Featured by New York University.

The Sounds of New York City (SONYC) project launches its first citizen science initiative to help NYU researchers train machine listening models.

The Sounds of New York City (SONYC) —a first-of-its-kind research project addressing urban noise pollution—has launched a citizen science initiative to help artificial intelligence (AI) technology understand exactly which sounds are contributing to unhealthy levels of noise in New York City.

SONYC—a National Science Foundation-funded collaboration between New York University (NYU), the City of New York, and Ohio State University—is in its third year of a five-year research agenda and leverages machine listening technology, big data analysis, and citizen science to more effectively monitor, analyze, and mitigate urban noise pollution.

(For an overview of the SONYC project, please see this recent contributed article and video from Communications of the ACM and NYU’s press release from 2016).

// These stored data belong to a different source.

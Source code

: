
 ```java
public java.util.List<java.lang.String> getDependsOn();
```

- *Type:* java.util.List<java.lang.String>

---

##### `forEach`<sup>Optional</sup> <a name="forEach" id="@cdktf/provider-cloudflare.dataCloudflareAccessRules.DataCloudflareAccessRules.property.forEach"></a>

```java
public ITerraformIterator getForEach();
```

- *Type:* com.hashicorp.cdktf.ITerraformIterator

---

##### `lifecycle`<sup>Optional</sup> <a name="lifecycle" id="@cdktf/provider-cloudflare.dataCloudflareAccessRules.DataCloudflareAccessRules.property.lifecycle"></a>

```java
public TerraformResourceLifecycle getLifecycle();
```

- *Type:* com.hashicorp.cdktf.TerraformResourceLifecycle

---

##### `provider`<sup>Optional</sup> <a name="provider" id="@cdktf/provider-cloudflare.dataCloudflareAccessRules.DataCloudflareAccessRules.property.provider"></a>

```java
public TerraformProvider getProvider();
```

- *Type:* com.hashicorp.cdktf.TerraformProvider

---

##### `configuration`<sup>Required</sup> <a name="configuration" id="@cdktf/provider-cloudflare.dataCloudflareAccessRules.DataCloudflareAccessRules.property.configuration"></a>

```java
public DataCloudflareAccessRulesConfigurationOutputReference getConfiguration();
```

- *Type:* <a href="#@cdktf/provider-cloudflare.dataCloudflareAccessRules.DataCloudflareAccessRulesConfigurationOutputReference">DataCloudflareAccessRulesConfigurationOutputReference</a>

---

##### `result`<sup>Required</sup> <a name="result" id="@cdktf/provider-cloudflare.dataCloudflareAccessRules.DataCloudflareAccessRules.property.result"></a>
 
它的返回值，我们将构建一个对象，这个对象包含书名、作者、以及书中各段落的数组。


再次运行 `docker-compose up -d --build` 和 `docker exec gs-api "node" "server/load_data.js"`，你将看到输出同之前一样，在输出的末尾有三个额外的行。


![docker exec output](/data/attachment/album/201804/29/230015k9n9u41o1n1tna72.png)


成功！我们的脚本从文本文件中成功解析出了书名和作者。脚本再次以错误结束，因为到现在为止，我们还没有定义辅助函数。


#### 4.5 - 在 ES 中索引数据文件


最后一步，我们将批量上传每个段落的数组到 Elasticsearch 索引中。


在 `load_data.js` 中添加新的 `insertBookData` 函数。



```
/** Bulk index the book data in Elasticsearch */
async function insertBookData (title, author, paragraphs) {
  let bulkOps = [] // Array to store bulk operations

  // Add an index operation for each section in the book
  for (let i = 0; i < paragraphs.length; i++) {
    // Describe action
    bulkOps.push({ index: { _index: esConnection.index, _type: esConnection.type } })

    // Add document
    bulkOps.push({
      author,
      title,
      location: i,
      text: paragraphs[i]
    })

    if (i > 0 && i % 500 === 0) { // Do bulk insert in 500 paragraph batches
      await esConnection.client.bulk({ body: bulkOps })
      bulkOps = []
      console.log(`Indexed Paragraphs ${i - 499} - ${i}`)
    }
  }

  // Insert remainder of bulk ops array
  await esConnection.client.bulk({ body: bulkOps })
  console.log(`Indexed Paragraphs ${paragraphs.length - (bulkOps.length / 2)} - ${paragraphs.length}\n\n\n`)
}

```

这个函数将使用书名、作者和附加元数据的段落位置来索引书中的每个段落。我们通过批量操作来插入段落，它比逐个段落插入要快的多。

The citizen science initiative, recently launched in the Zooniverse citizen science web portal, enlists the help of volunteers to identify and label individual sound sources—such as a jackhammer or an ice cream truck—in 10-second anonymized urban sound recordings transmitted from acoustic sensors positioned in high-noise environments in the city.

With the help of citizen scientists, machine listening models learn to recognize these sounds on their own, assisting researchers in categorizing the 30 years-worth of sound data collected by the sensors over the past two years and facilitating big data analysis which, in part, will provide city enforcement officials with a more accurate picture of noise—and its causes—over time. Ultimately, the SONYC team aims to empower city agencies to implement targeted data-driven noise mitigation interventions.

“It’s impossible for us to sift through this data on our own but we’ve learned through extensive research how to seamlessly integrate citizen scientists into our systems and subsequently, advance our understanding of how humans can effectively train machine learning models,” said Juan Pablo Bello, lead investigator; director of the Music and Audio Research Lab (MARL) at the NYU Steinhardt School of Culture, Education, and Human Development; and director of NYU’s Center for Urban Science and Progress (CUSP).

“Artificial intelligence needs humans to guide it—much like how a child learns by observing its parents—and we can see this training model having widespread applications in other fields. We’re incredibly grateful for the help of our volunteers,” continued Bello.  

“Training machines to accurately recognize sounds is a major challenge that can put citizen-researchers at the forefront of machine learning research. This is an opportunity for New York residents—and anyone interested in how sound affects our lives—to contribute to a scientific project that will help improve our sonic environments,” said Oded Nov, an associate professor of technology management and innovation at NYU Tandon.